На темной улице за Кингс-Кросс она увидела женщину, которая обслуживала мужчину на переднем сиденье его машины, склонившись над возбужденным розовым членом и зажав его между губами цвета менструальной крови. Ей тоже приходилось заниматься этим или чем-то похожим, потому что она хотела быть любимой. И женщина, проезжающая мимо вышедших на промысел блядей и исполненная к ним праведного отвращения, — это тоже была она. И красавица, язвительными замечаниями выманивающая своего любовника на улицу, под дождь, и мужеподобная баба, пьяно аплодирующая ей из окна верхнего этажа, — во всех этих обличьях ей тоже довелось побывать. А может быть, они были ею?
Ее путешествие приближалось к концу. Она достигла моста, с которого мог бы открыться прекрасный вид на город, но дождь в этом районе шел сильнее, чем в Ноттинг-Хилл, и видимость была ограничена. Не задерживаясь ни на секунду, ее сознание продолжало лететь под проливным дождем, не чувствуя ни холода, ни сырости, приближаясь к неосвещенной башне, скрытой за рядами деревьев. Скорость ее движения упала, она залетела в листву, словно пьяная птица, и внезапно утонула в совершеннейшей темноте.

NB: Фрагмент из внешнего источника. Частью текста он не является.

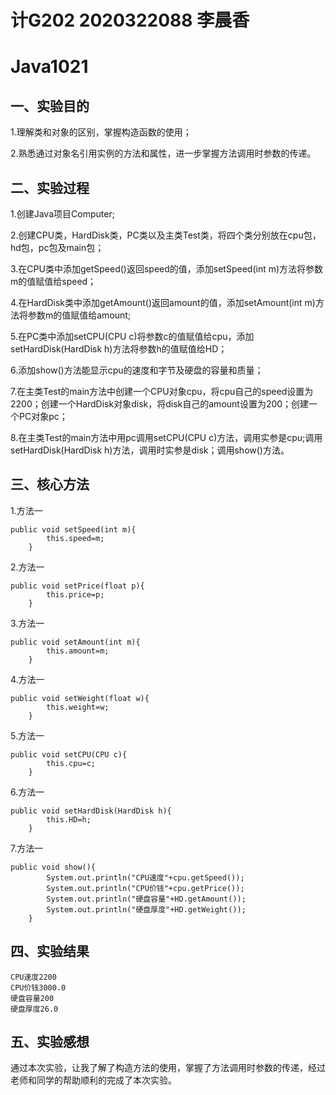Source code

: # 计G202 2020322088 李晨香

# Java1021

## 一、实验目的
1.理解类和对象的区别，掌握构造函数的使用；

2.熟悉通过对象名引用实例的方法和属性，进一步掌握方法调用时参数的传递。

## 二、实验过程
1.创建Java项目Computer;

2.创建CPU类，HardDisk类，PC类以及主类Test类，将四个类分别放在cpu包，hd包，pc包及main包；

3.在CPU类中添加getSpeed()返回speed的值，添加setSpeed(int m)方法将参数m的值赋值给speed；

4.在HardDisk类中添加getAmount()返回amount的值，添加setAmount(int m)方法将参数m的值赋值给amount;

5.在PC类中添加setCPU(CPU c)将参数c的值赋值给cpu，添加setHardDisk(HardDisk h)方法将参数h的值赋值给HD；

6.添加show()方法能显示cpu的速度和字节及硬盘的容量和质量；  

7.在主类Test的main方法中创建一个CPU对象cpu，将cpu自己的speed设置为2200；创建一个HardDisk对象disk，将disk自己的amount设置为200；创建一个PC对象pc；

8.在主类Test的main方法中用pc调用setCPU(CPU c)方法，调用实参是cpu;调用setHardDisk(HardDisk h)方法，调用时实参是disk；调用show()方法。

## 三、核心方法
1.方法一
```
public void setSpeed(int m){
		this.speed=m;
	}
```

2.方法一
```
public void setPrice(float p){
		this.price=p;
	}
```

3.方法一
```
public void setAmount(int m){
		this.amount=m;
	}
```

4.方法一
```
public void setWeight(float w){
		this.weight=w;
	}
```

5.方法一
```
public void setCPU(CPU c){
		this.cpu=c;
	}
```

6.方法一
```
public void setHardDisk(HardDisk h){
		this.HD=h;
	}
```

7.方法一
```
public void show(){
		System.out.println("CPU速度"+cpu.getSpeed());
		System.out.println("CPU价钱"+cpu.getPrice());
		System.out.println("硬盘容量"+HD.getAmount());		
		System.out.println("硬盘厚度"+HD.getWeight());
	}
```

## 四、实验结果
```
CPU速度2200
CPU价钱3000.0
硬盘容量200
硬盘厚度26.0
```

## 五、实验感想
通过本次实验，让我了解了构造方法的使用，掌握了方法调用时参数的传递，经过老师和同学的帮助顺利的完成了本次实验。
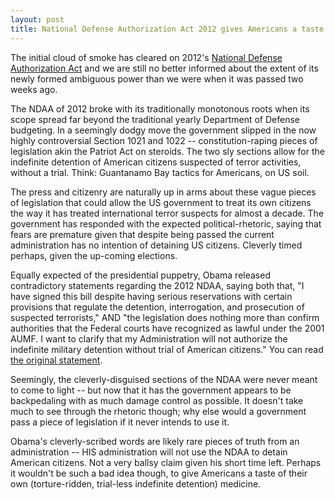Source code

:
 ```yaml
---
layout: post
title: National Defense Authorization Act 2012 gives Americans a taste of their own Medicine
---
```


The initial cloud of smoke has cleared on 2012's [National Defense Authorization Act](http://en.wikipedia.org/wiki/National_Defense_Authorization_Act_for_Fiscal_Year_2012) and we are still no better informed about the extent of its newly formed ambiguous power than we were when it was passed two weeks ago. 

The NDAA of 2012 broke with its traditionally monotonous roots when its scope spread far beyond the traditional yearly Department of Defense budgeting. In a seemingly dodgy move the government slipped in the now highly controversial Section 1021 and 1022 -- constitution-raping pieces of legislation akin the Patriot Act on steroids. The two sly sections allow for the indefinite detention of American citizens suspected of terror activities, without a trial. Think: Guantanamo Bay tactics for Americans, on US soil.

The press and citizenry are naturally up in arms about these vague pieces of legislation that could allow the US government to treat its own citizens the way it has treated international terror suspects for almost a decade. The government has responded with the expected political-rhetoric, saying that fears are premature given that despite being passed the current administration has no intention of detaining US citizens. Cleverly timed perhaps, given the up-coming elections. 

Equally expected of the presidential puppetry, Obama released contradictory statements regarding the 2012 NDAA, saying both that, "I have signed this bill despite having serious reservations with certain provisions that regulate the detention, interrogation, and prosecution of suspected terrorists," AND "the legislation does nothing more than confirm authorities that the Federal courts have recognized as lawful under the 2001 AUMF. I want to clarify that my Administration will not authorize the indefinite military detention without trial of American citizens." You can read [the original statement](ttp://thinkprogress.org/security/2011/12/31/396018/breaking-obama-signs-defense-authorization-bill/).

Seemingly, the cleverly-disguised sections of the NDAA were never meant to come to light -- but now that it has the government appears to be backpedaling with as much damage control as possible. It doesn't take much to see through the rhetoric though; why else would a government pass a piece of legislation if it never intends to use it.

Obama's cleverly-scribed words are likely rare pieces of truth from an administration -- HIS administration will not use the NDAA to detain American citizens. Not a very ballsy claim given his short time left. Perhaps it wouldn't be such a bad idea though, to give Americans a taste of their own (torture-ridden, trial-less indefinite detention) medicine.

На мгновение ее охватил ужас, что здесь она будет похоронена заживо, но потом темнота уступила место свету, и она просочилась сквозь потолок какого-то подвала, вдоль стен которого вместо полок с бутылками вина стояли книжные стеллажи. В проходах горело электричество, но воздух все равно казался плотным, но не от пыли, а от чего-то такого, что она понимала лишь очень смутно. В этом месте чувствовалась святость. И сила. Ничего подобного ей раньше не приходилось ощущать. Ни в соборе Святого Петра, ни в Шартрском соборе, ни где-либо еще. Ей захотелось снова обрести плоть. Для того чтобы пройтись по этим коридорам. Чтобы притронуться к книгам, к кирпичным степам. Чтобы вдохнуть в себя этот воздух. Он окажется пыльным, но это будет особая пыль, мельчайшая частичка которой, летая в этом святом месте, становится мудрее целой планеты.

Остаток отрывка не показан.